If we ever fix things on the C side of mcedit, or modify a syntax definition file, we'll have a problem: since we don't have a collection of sample files, in the various syntaxes, to test our fixes against, we (the maintainers) would have to create these sample files ourselves. And we'd have to create good files: such that demonstrate every nook and cranny in the syntax definitions.
This is a lot of work, so I suggest we start small: have just one or two sample files for now, close this ticket, and add more sample files as time goes by.
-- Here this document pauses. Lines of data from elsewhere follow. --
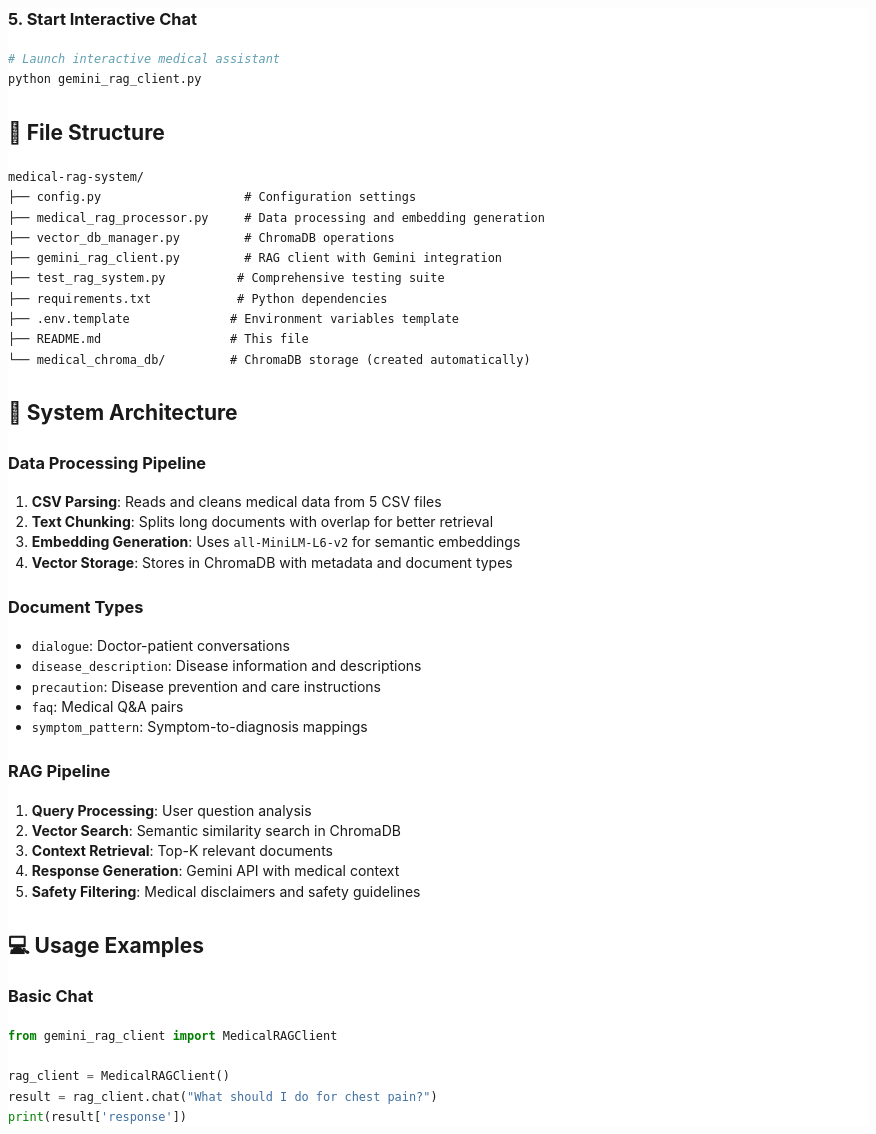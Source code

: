 ### 5. Start Interactive Chat

```bash
# Launch interactive medical assistant
python gemini_rag_client.py
```

## 📁 File Structure

```
medical-rag-system/
├── config.py                    # Configuration settings
├── medical_rag_processor.py     # Data processing and embedding generation
├── vector_db_manager.py         # ChromaDB operations
├── gemini_rag_client.py         # RAG client with Gemini integration
├── test_rag_system.py          # Comprehensive testing suite
├── requirements.txt            # Python dependencies
├── .env.template              # Environment variables template
├── README.md                  # This file
└── medical_chroma_db/         # ChromaDB storage (created automatically)
```

## 🔧 System Architecture

### Data Processing Pipeline
1. **CSV Parsing**: Reads and cleans medical data from 5 CSV files
2. **Text Chunking**: Splits long documents with overlap for better retrieval
3. **Embedding Generation**: Uses `all-MiniLM-L6-v2` for semantic embeddings
4. **Vector Storage**: Stores in ChromaDB with metadata and document types

### Document Types
- `dialogue`: Doctor-patient conversations
- `disease_description`: Disease information and descriptions
- `precaution`: Disease prevention and care instructions
- `faq`: Medical Q&A pairs
- `symptom_pattern`: Symptom-to-diagnosis mappings

### RAG Pipeline
1. **Query Processing**: User question analysis
2. **Vector Search**: Semantic similarity search in ChromaDB
3. **Context Retrieval**: Top-K relevant documents
4. **Response Generation**: Gemini API with medical context
5. **Safety Filtering**: Medical disclaimers and safety guidelines

## 💻 Usage Examples

### Basic Chat
```python
from gemini_rag_client import MedicalRAGClient

rag_client = MedicalRAGClient()
result = rag_client.chat("What should I do for chest pain?")
print(result['response'])
```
To alleviate this burden we ought to make a rule:
Any new syntax definition must be contributed together with a sample file(s). The people writing the syntax files know their language best, so they're the ones who should provide the samples.
Change History
comment:3 follow-up: ↓ 4 Changed 7 years ago by zaytsev
I have to say that I'm always on the side of more tests, but in this particular case I can't help asking if we have a larger problem.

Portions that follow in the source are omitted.